In light of that, I think to ascribe his musical self-confidence purely - or even mostly - to some sort of late-Victorian zeitgeist is to do the composer a disservice. It is not the self-satisfaction of Empire that accounts for Parry's innate grasp of symphonic form or the assurance of his orchestration - something displayed even in his first symphony, which opens with a movement of well-judged and surging forward momentum reminiscent of Schumann. Stanford's symphonies were written during the same period and, attractive though they are, they don't share the same ease in handling sonata form structures. Nor is there anything among Stanford's symphonic oeuvre to stand beside the depth of the serious toned and eloquent fourth symphony in E minor by Parry - to my mind, this is one of the finest, if not the best even, British symphony prior to the arrival of Elgar's two masterpieces.
Another popular myth in musical histories is that the symphonies of Parry are somehow worthy-but-dull and purely academic exercises. This excellent set gives the lie to that clichéd proposition as well - even the most po-faced musicologist, I fancy, given the opportunity to hear a performance of a work like the second symphony (`The Cambridge') would find it hard to resist sitting back and being carried along by the Romantic ardour of its opening movement or andante; and they would have to be a stern critic indeed not to respond to the wit and verve that characterise the same symphony's animated scherzo.

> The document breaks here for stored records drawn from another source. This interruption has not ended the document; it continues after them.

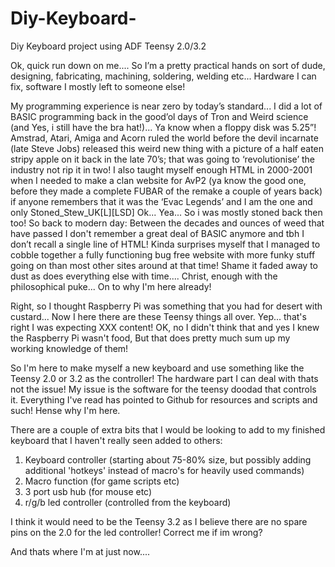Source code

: # Diy-Keyboard-
Diy Keyboard project using ADF Teensy 2.0/3.2

Ok, quick run down on me....
So I’m a pretty practical hands on sort of dude, designing, fabricating, machining, soldering, welding etc... Hardware I can fix, software I mostly left to someone else!

My programming experience is near zero by today’s standard... I did a lot of BASIC programming back in the good’ol days of Tron and Weird science (and Yes, i still have the bra hat!)... 
Ya know when a floppy disk was 5.25”! Amstrad, Atari, Amiga and Acorn ruled the world before the devil incarnate (late Steve Jobs) released this weird new thing with a picture of a half eaten stripy apple on it back in the late 70’s; that was going to ‘revolutionise’ the industry not rip it in two!
I also taught myself enough HTML in 2000-2001 when I needed to make a clan website for AvP2 (ya know the good one, before they made a complete FUBAR of the remake a couple of years back) if anyone remembers that it was the ‘Evac Legends’ and I am the one and only Stoned_Stew_UK[L][LSD] Ok... Yea... So i was mostly stoned back then too!
So back to modern day:
Between the decades and ounces of weed that have passed I don't remember a great deal of BASIC anymore and tbh I don’t recall a single line of HTML! Kinda surprises myself that I managed to cobble together a fully functioning bug free website with more funky stuff going on than most other sites around at that time! Shame it faded away to dust as does everything else with time.... Christ, enough with the philosophical puke... On to why I'm here already!

Right, so I thought Raspberry Pi was something that you had for desert with custard... Now I here there are these Teensy things all over. Yep... that's right I was expecting XXX content!
OK, no I didn't think that and yes I knew the Raspberry Pi wasn't food, But that does pretty much sum up my working knowledge of them!

So I'm here to make myself a new keyboard and use something like the Teensy 2.0 or 3.2 as the controller! The hardware part I can deal with thats not the issue! My issue is the software for the teensy doodad that controls it. Everything I've read has pointed to Github for resources and scripts and such! Hense why I'm here.

There are a couple of extra bits that I would be looking to add to my finished keyboard that I haven't really seen added to others:
1. Keyboard controller (starting about 75-80% size, but possibly adding additional 'hotkeys' instead of macro's for heavily used commands)
2. Macro function (for game scripts etc)
3. 3 port usb hub (for mouse etc)
4. r/g/b led controller (controlled from the keyboard)

I think it would need to be the Teensy 3.2 as I believe there are no spare pins on the 2.0 for the led controller! Correct me if im wrong? 

And thats where I'm at just now....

There is a more modern cycle of these works on Naxos with the Royal Scottish National Orchestra under Andrew Penny; I haven't heard those recordings, though they appear to have received consistently good reviews on Amazon. Certainly, the performances recorded here by Mathias Bamert and the London Philharmonic leave nothing to be desired from the point of view of interpretation or sound quality; the repackaging at mid-price by Chandos makes them as viable an alternative as the Naxos issues price-wise too. Both cycles include the `Symphonic Variations in E minor', about which some writers have posited the suggestion that it may have been the original finale to the fourth symphony in E minor; it forms, therefore, an apt and valuable pendant to the symphonies themselves.
I can give this set of CDs nothing less than a very warm recommendation; as for the symphonies themselves, whether you end up purchasing either this issue or the individual discs from Naxos, you can be assured of an eloquent, often impassioned, and never less than satisfying musical journey that proves the injustice of Britain's label as "the land without music".